How Do You Identify Learners With Reading Difficulties?

Spotting the signs that your 1st grader is struggling with reading is important. Why? Educators believe that it is in first grade that children start to define themselves as either poor, average, or above average readers. If your child is struggling, now is the time to give them the tools they need to improve.

Here are some of the signs to look for:

  • Guessing More Than Reading
  • Unable to Read Nonsense Words
  • Significant Spelling Errors
  • Unable to Remember Words

Guessing More Than Reading

Young readers are encouraged to use context clues to figure out what a word means. For example, a young reader may figure out how to pronounce the word “monkey” if it’s on a page with an illustration of a monkey.

This is referred to as “guessing using context,” and it’s a great way to learn new words. But if children are guessing without context, this could be a sign that they are struggling to read. They may guess words that make no sense or don’t fit in with the rest of the sentence. If children start to guess more than they actually read, they may be falling behind in reading.

Unable to Read Nonsense Words

First graders should be familiar with the sound that each letter makes and know how to blend sounds together to form words. Without these skills, children will not be able to sound out and learn new words.

To test your child’s skills, ask them to read made-up words aloud. For example, ask your child to read the words “gat” and “fep” aloud. These aren’t real words, so your child will have to rely on their skills to determine how to pronounce them. If your child is unable to read simple nonsense words, this could mean that they need to improve their phonics skills.

Significant Spelling Errors

It’s normal for children to make spelling errors at this age. However, if your child is making significant spelling errors, it could indicate that they are struggling to read.

For example, leaving a single letter out isn’t a major mistake, but leaving an entire syllable out of a word is a significant spelling error.

Unable to Remember Words

Your child may run into several words that they are not familiar with when reading a story for the first time. If they encounter an unfamiliar word, they should try to sound it out before moving on. The next time they encounter this word in the story, they should be able to read it without hesitation.

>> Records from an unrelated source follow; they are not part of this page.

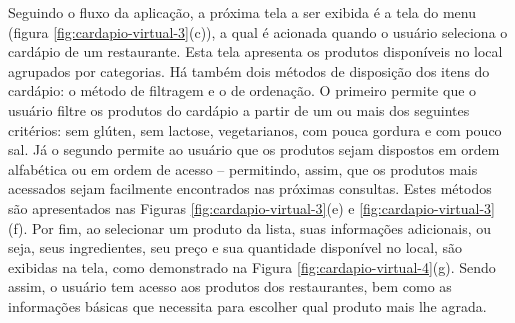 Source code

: Seguindo o fluxo da aplicação, a próxima tela a ser exibida é a tela do menu (figura \ref{fig:cardapio-virtual-3}(c)), a qual é acionada quando o usuário seleciona o cardápio de um restaurante. Esta tela apresenta os produtos disponíveis no local agrupados por categorias. Há também dois métodos de disposição dos itens do cardápio: o método de filtragem e o de ordenação. O primeiro permite que o usuário filtre os produtos do cardápio a partir de um ou mais dos seguintes critérios: sem glúten, sem lactose, vegetarianos, com pouca gordura e com pouco sal. Já o segundo permite ao usuário que os produtos sejam dispostos em ordem alfabética ou em ordem de acesso -- permitindo, assim, que os produtos mais acessados sejam facilmente encontrados nas próximas consultas. Estes métodos são apresentados nas Figuras \ref{fig:cardapio-virtual-3}(e) e \ref{fig:cardapio-virtual-3}(f). Por fim, ao selecionar um produto da lista, suas informações adicionais, ou seja, seus ingredientes, seu preço e sua quantidade disponível no local, são exibidas na tela, como demonstrado na Figura \ref{fig:cardapio-virtual-4}(g). Sendo assim, o usuário tem acesso aos produtos dos restaurantes, bem como as informações básicas que necessita para escolher qual produto mais lhe agrada.

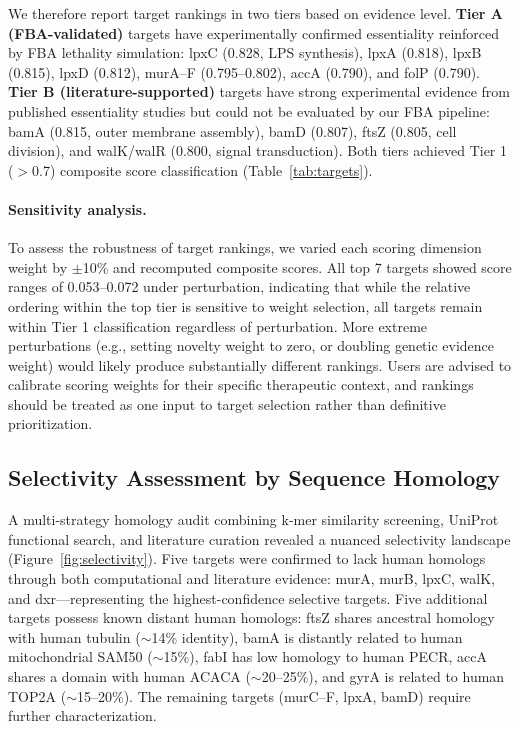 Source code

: \documentclass[12pt,a4paper]{article}
\begin{document}
We therefore report target rankings in two tiers based on evidence level. \textbf{Tier A (FBA-validated)} targets have experimentally confirmed essentiality reinforced by FBA lethality simulation: lpxC (0.828, LPS synthesis), lpxA (0.818), lpxB (0.815), lpxD (0.812), murA--F (0.795--0.802), accA (0.790), and folP (0.790). \textbf{Tier B (literature-supported)} targets have strong experimental evidence from published essentiality studies but could not be evaluated by our FBA pipeline: bamA (0.815, outer membrane assembly), bamD (0.807), ftsZ (0.805, cell division), and walK/walR (0.800, signal transduction). Both tiers achieved Tier 1 ($>$0.7) composite score classification (Table~\ref{tab:targets}).

\paragraph{Sensitivity analysis.} To assess the robustness of target rankings, we varied each scoring dimension weight by $\pm$10\% and recomputed composite scores. All top 7 targets showed score ranges of 0.053--0.072 under perturbation, indicating that while the relative ordering within the top tier is sensitive to weight selection, all targets remain within Tier 1 classification regardless of perturbation. More extreme perturbations (e.g., setting novelty weight to zero, or doubling genetic evidence weight) would likely produce substantially different rankings. Users are advised to calibrate scoring weights for their specific therapeutic context, and rankings should be treated as one input to target selection rather than definitive prioritization.

\subsection{Selectivity Assessment by Sequence Homology}
A multi-strategy homology audit combining k-mer similarity screening, UniProt functional search, and literature curation revealed a nuanced selectivity landscape (Figure~\ref{fig:selectivity}). Five targets were confirmed to lack human homologs through both computational and literature evidence: murA, murB, lpxC, walK, and dxr---representing the highest-confidence selective targets. Five additional targets possess known distant human homologs: ftsZ shares ancestral homology with human tubulin ($\sim$14\% identity), bamA is distantly related to human mitochondrial SAM50 ($\sim$15\%), fabI has low homology to human PECR, accA shares a domain with human ACACA ($\sim$20--25\%), and gyrA is related to human TOP2A ($\sim$15--20\%). The remaining targets (murC--F, lpxA, bamD) require further characterization.
\end{document}
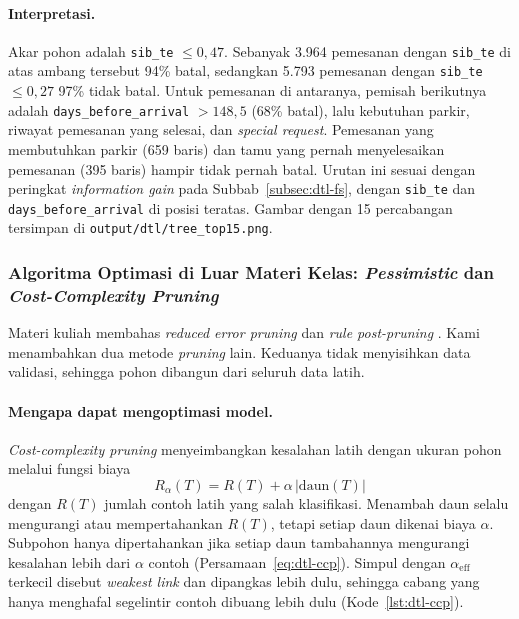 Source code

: \paragraph{Interpretasi.} Akar pohon adalah \texttt{sib\_te} $\le 0{,}47$. Sebanyak 3.964 pemesanan
dengan \texttt{sib\_te} di atas ambang tersebut 94\% batal, sedangkan 5.793 pemesanan dengan
\texttt{sib\_te} $\le 0{,}27$ 97\% tidak batal. Untuk pemesanan di antaranya, pemisah berikutnya
adalah \texttt{days\_before\_arrival} $> 148{,}5$ (68\% batal), lalu kebutuhan parkir, riwayat
pemesanan yang selesai, dan \textit{special request}. Pemesanan yang membutuhkan parkir (659 baris)
dan tamu yang pernah menyelesaikan pemesanan (395 baris) hampir tidak pernah batal. Urutan ini sesuai
dengan peringkat \textit{information gain} pada Subbab~\ref{subsec:dtl-fs}, dengan \texttt{sib\_te}
dan \texttt{days\_before\_arrival} di posisi teratas. Gambar dengan 15 percabangan tersimpan di
\nolinkurl{output/dtl/tree_top15.png}.

\subsubsection{Algoritma Optimasi di Luar Materi Kelas: \textit{Pessimistic} dan \textit{Cost-Complexity Pruning}}

Materi kuliah membahas \textit{reduced error pruning} dan \textit{rule post-pruning}
\cite{slide-dtl-issues}. Kami menambahkan dua metode \textit{pruning} lain. Keduanya tidak
menyisihkan data validasi, sehingga pohon dibangun dari seluruh data latih.

\paragraph{Mengapa dapat mengoptimasi model.} \textit{Cost-complexity pruning}
\cite{breiman1984cart} menyeimbangkan kesalahan latih dengan ukuran pohon melalui fungsi biaya
\begin{equation}
	R_\alpha(T) = R(T) + \alpha\,|\text{daun}(T)|
\end{equation}
dengan $R(T)$ jumlah contoh latih yang salah klasifikasi. Menambah daun selalu mengurangi atau
mempertahankan $R(T)$, tetapi setiap daun dikenai biaya $\alpha$. Subpohon hanya dipertahankan jika
setiap daun tambahannya mengurangi kesalahan lebih dari $\alpha$ contoh (Persamaan~\eqref{eq:dtl-ccp}).
Simpul dengan $\alpha_{\text{eff}}$ terkecil disebut \textit{weakest link} dan dipangkas lebih dulu,
sehingga cabang yang hanya menghafal segelintir contoh dibuang lebih dulu
(Kode~\ref{lst:dtl-ccp}).

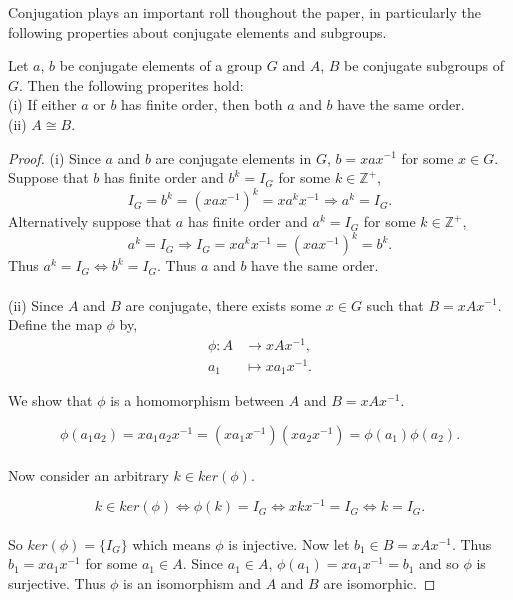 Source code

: \begin{definition}
Conjugation plays an important roll thoughout the paper, in particularly the following properties about conjugate elements and subgroups.

\begin{proposition}\label{conjugateprop} Let $a$, $b$ be conjugate elements of a group $G$ and $A$, $B$ be conjugate subgroups of $G$. Then the following properites hold: \vspace{3mm} \\
(i) If either $a$ or $b$ has finite order, then both $a$ and $b$ have the same order. \vspace{3mm} \\
(ii) $A \cong B$. \\
\end{proposition}

\begin{proof}
(i) Since $a$ and $b$ are conjugate elements in $G$, $b = xax^{-1}$ for some $x \in G$. Suppose that $b$ has finite order and $b^k = I_G$ for some $k \in \mathbb{Z}^+$,
\begin{equation*} I_G = b^k = (xax^{-1})^k = xa^{k}x^{-1} \Rightarrow a^k = I_G.
\end{equation*}
Alternatively suppose that $a$ has finite order and $a^k = I_G$ for some $k \in \mathbb{Z}^+$,
\begin{equation*} a^k = I_G \Rightarrow I_G = xa^{k}x^{-1} = (xax^{-1})^k = b^k.
\end{equation*}
Thus $a^k = I_G \iff b^k = I_G$. Thus $a$ and $b$ have the same order. \\
\\
(ii) Since $A$ and $B$ are conjugate, there exists some $x \in G$ such that $B=xAx^{-1}$. Define the map $\phi$ by,
\begin{align*}
\phi:A &\longrightarrow xAx^{-1}, \\
a_1 &\longmapsto xa_1x^{-1} \tag{$\forall \; a_1 \in A$}. \end{align*}

We show that $\phi$ is a homomorphism between $A$ and $B=xAx^{-1}$.

\begin{equation*}
\phi(a_1a_2) = xa_1a_2x^{-1} = ( xa_1x^{-1})( xa_2x^{-1}) = \phi(a_1) \phi(a_2).
\end{equation*}
\\
Now consider an arbitrary $k \in ker(\phi)$.

\begin{equation*}
k \in ker(\phi) \iff \phi(k) = I_G \iff  xkx^{-1} = I_G \iff k = I_G.
\end{equation*}
\\
So $ker(\phi) = \{ I_G \}$ which means $\phi$ is injective. Now let $b_1 \in B = xAx^{-1}$. Thus $b_1 = xa_1x^{-1}$ for some $a_1 \in A$. Since $a_1 \in A$, $\phi(a_1) = xa_1x^{-1} = b_1$ and so $\phi$ is surjective. Thus $\phi$ is an isomorphism and $A$ and $B$ are isomorphic.


\end{proof}
\end{definition}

If your child is stopping to sound out the same word over and over again, this is a red flag. Failing to remember words could indicate that your child is unable to pay attention or process the information that they are reading.

How Do You Help 1st Graders Who Are Struggling With Reading?

It’s important to give your 1st grader the tools and resources they need to improve their reading skills. Start by downloading the Readability app on your smartphone or tablet. Using the app, your 1st grader can connect with a virtual tutor to work on their phonics, spelling, pronunciation, and other crucial reading skills. This is the best tool to help struggling readers dramatically improve their reading skills within 90 days. Sign up for a free 7-day trial today.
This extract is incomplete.